Since Battlestar Galactica finished, we’ve been feeding the scifi cravings by watching old episodes of Babylon Five. B5 aside, however, those hungry for BG news may turn to Ron Moore’s weblog, in which he answers obscure fan queries and so on. His entries are sparse, long, and difficult to read in white on black, but I am very interested by this (scroll down):
I’ve found it interesting that there’s a school of thought out there which claims that Laura should’ve been completely sidelined from the very beginning, that Adama should’ve declared martial law from the outset and ignored civilian government altogether. It probably says something about me that I found that very notion to be antithetical to the underpinnings of a decent and democratic society, and I remember the very conscious choice I made in the early stages of this project that while Colonial society was going to be flawed and riddled with problems, that at its base, it was going to be a fundamentally decent and democratic one. It was not going to toss its principles over the side in a time of crisis. It was not going to turn itself into a security-above-all state. There were certain things that mattered more than survival, certain things that mattered more than safety. They were going to hang on to their government and their rights as citizens as best they could under the situation, and would give up those rights and freedoms only grudgingly. Laura Roslin is the personification of that idea. She wasn’t elected, she wasn’t chosen, she arguably wasn’t even ready for the role, but she represented continuity to the traditions and principles undergirding their society, and she would stand for them until she died.
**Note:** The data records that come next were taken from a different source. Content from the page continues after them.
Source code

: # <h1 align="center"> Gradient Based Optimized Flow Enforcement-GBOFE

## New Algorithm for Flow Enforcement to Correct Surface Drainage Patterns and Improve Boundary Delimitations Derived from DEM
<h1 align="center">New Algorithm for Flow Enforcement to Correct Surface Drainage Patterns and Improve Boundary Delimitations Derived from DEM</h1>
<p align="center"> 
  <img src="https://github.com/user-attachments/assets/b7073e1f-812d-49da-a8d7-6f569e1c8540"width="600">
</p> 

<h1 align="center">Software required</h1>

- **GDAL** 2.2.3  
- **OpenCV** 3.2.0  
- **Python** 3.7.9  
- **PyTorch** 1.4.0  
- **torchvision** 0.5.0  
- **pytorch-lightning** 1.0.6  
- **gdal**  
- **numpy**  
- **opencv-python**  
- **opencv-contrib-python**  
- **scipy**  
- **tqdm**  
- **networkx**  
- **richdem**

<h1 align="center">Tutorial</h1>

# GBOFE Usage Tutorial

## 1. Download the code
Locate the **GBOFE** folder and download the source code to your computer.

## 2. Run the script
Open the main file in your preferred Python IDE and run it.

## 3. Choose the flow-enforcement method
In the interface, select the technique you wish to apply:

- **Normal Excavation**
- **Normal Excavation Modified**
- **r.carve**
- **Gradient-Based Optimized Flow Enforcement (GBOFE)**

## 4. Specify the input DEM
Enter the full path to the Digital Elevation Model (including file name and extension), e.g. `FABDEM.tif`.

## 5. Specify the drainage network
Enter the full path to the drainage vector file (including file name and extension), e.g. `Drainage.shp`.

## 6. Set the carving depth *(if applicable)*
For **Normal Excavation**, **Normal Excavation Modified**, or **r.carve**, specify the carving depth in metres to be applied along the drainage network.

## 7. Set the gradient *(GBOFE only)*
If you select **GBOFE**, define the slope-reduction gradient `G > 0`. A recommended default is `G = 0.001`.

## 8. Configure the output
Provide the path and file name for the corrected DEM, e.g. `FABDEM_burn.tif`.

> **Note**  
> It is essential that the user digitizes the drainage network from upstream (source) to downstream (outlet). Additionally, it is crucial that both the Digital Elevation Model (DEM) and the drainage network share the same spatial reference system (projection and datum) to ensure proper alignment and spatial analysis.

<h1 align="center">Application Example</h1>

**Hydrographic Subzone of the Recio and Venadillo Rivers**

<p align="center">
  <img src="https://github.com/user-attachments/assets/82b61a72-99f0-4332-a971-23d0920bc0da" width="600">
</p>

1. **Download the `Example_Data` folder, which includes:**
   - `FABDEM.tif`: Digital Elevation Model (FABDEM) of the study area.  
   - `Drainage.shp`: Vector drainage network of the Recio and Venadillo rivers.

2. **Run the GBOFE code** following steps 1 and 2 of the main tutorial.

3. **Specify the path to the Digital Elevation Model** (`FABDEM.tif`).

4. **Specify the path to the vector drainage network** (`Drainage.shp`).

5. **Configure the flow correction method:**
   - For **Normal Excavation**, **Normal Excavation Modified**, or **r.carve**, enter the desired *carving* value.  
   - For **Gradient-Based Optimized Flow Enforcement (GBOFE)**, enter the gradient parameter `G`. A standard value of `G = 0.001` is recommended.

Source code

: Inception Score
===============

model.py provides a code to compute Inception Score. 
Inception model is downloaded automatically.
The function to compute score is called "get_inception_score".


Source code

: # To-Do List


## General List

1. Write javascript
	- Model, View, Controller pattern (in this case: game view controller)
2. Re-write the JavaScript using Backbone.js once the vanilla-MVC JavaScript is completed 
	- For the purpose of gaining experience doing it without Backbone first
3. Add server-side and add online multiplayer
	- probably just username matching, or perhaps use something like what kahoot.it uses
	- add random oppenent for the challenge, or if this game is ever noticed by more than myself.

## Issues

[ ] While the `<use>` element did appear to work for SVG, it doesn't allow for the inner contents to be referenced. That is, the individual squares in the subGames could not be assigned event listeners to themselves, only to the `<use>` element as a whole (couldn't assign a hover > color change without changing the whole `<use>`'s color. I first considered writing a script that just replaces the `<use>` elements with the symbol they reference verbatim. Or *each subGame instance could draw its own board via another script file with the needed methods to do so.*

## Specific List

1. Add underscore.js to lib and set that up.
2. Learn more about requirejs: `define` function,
This, to me, proves beyond doubt that the creators, at least, envision the Galactica as ‘the good guys’, always: that they aren’t trying to sneak in a critique of militarised liberalism at the same time as offer it as an alternative to the ‘real’ security state(s). The beautiful thing about Battlestar, though, is that a critique of ‘decent’, militarised, principled liberal democracy sneaks in anyhow — despite the bagpipe music. I miss it.
Nevertheless, how freaky is it that a significant portion of the fan base — a ’school of thought’ — claims martial law was the only viable solution to the disaster, and thinks Roslin ‘wussifies’ Adama?
Meanwhile, it’s raining like the monsoon here. It’s been miraculously wet. The plants are going crazy. Well, most of them. In a permaculture experiment, A. planted a little circle of corn in the middle of wild foliage in our backyard, shaded by bamboo, numerous creepers and shrubs. She put in two more stalks in the veggie patch proper. Now, the circle, three weeks after planting, is already a foot high. Meanwhile, the ones in the veggie patch are half that. It don’t make any sense.
Another thing that don’t make sense is that I can’t seem to make the Categories function on this blog work. Hence, manually, I tell you that this blog entry is filed under “From the Ministry of Insecurity.”